WORK INSTRUCTIONS:
Your answer should be only the lines below from the one with "of the incident" to the one with "The output of the", repeated exactly, ends included.

DATA FOR ANALYSIS:

__________________________________________________

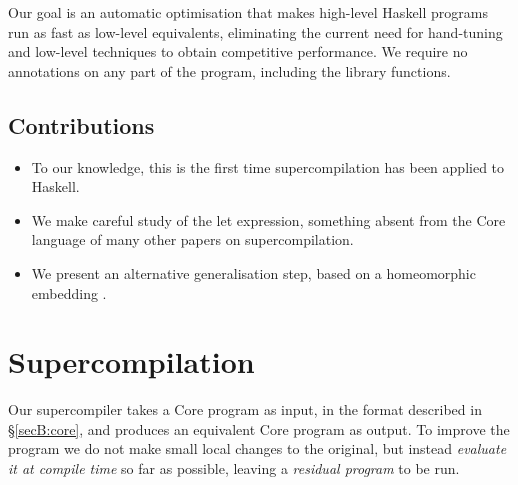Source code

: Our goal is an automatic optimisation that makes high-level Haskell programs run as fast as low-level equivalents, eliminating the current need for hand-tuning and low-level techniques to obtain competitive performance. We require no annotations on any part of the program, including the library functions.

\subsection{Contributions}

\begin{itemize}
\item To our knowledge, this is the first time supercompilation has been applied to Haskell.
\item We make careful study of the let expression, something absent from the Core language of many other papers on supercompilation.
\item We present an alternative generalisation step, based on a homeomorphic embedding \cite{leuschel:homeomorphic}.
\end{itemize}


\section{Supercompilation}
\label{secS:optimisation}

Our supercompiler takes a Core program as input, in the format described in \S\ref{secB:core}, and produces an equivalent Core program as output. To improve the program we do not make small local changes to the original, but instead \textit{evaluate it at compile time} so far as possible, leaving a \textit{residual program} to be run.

__________________________________________________

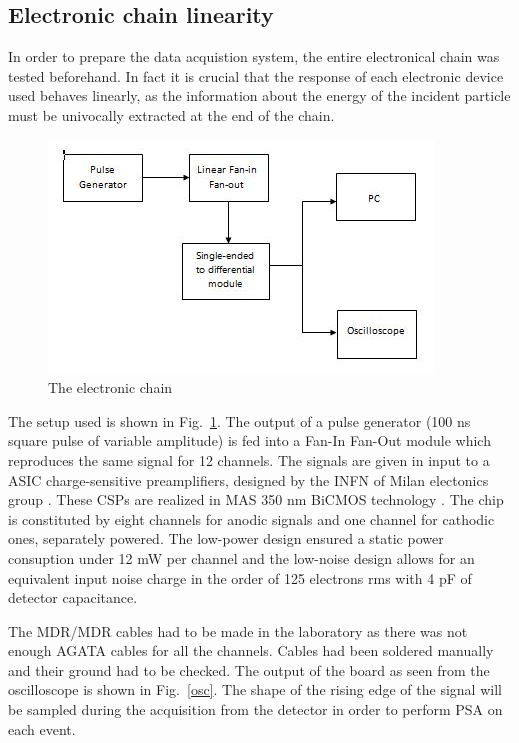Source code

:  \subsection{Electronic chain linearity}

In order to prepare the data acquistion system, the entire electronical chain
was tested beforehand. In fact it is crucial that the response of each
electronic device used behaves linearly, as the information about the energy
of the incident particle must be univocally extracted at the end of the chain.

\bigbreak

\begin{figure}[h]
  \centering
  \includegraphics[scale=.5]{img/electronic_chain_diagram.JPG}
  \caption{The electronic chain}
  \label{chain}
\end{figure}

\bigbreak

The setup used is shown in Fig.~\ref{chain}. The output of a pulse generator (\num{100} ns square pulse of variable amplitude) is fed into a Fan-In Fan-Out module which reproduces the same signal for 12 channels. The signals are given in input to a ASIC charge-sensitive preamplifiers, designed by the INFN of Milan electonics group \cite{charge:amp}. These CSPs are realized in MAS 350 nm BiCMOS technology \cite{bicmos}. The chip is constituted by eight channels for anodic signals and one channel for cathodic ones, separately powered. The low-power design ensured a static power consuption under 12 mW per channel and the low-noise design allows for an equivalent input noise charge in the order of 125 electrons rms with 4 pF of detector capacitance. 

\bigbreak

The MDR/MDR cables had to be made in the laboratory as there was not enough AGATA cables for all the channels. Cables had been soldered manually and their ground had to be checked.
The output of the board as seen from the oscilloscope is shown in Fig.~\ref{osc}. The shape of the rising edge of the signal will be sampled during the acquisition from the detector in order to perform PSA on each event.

__________________________________________________

WRITTEN ANSWER:
of the incident particle must be univocally extracted at the end of the chain.

\bigbreak

\begin{figure}[h]
  \centering
  \includegraphics[scale=.5]{img/electronic_chain_diagram.JPG}
  \caption{The electronic chain}
  \label{chain}
\end{figure}

\bigbreak

The setup used is shown in Fig.~\ref{chain}. The output of a pulse generator (\num{100} ns square pulse of variable amplitude) is fed into a Fan-In Fan-Out module which reproduces the same signal for 12 channels. The signals are given in input to a ASIC charge-sensitive preamplifiers, designed by the INFN of Milan electonics group \cite{charge:amp}. These CSPs are realized in MAS 350 nm BiCMOS technology \cite{bicmos}. The chip is constituted by eight channels for anodic signals and one channel for cathodic ones, separately powered. The low-power design ensured a static power consuption under 12 mW per channel and the low-noise design allows for an equivalent input noise charge in the order of 125 electrons rms with 4 pF of detector capacitance. 

\bigbreak

The MDR/MDR cables had to be made in the laboratory as there was not enough AGATA cables for all the channels. Cables had been soldered manually and their ground had to be checked.
The output of the board as seen from the oscilloscope is shown in Fig.~\ref{osc}. The shape of the rising edge of the signal will be sampled during the acquisition from the detector in order to perform PSA on each event.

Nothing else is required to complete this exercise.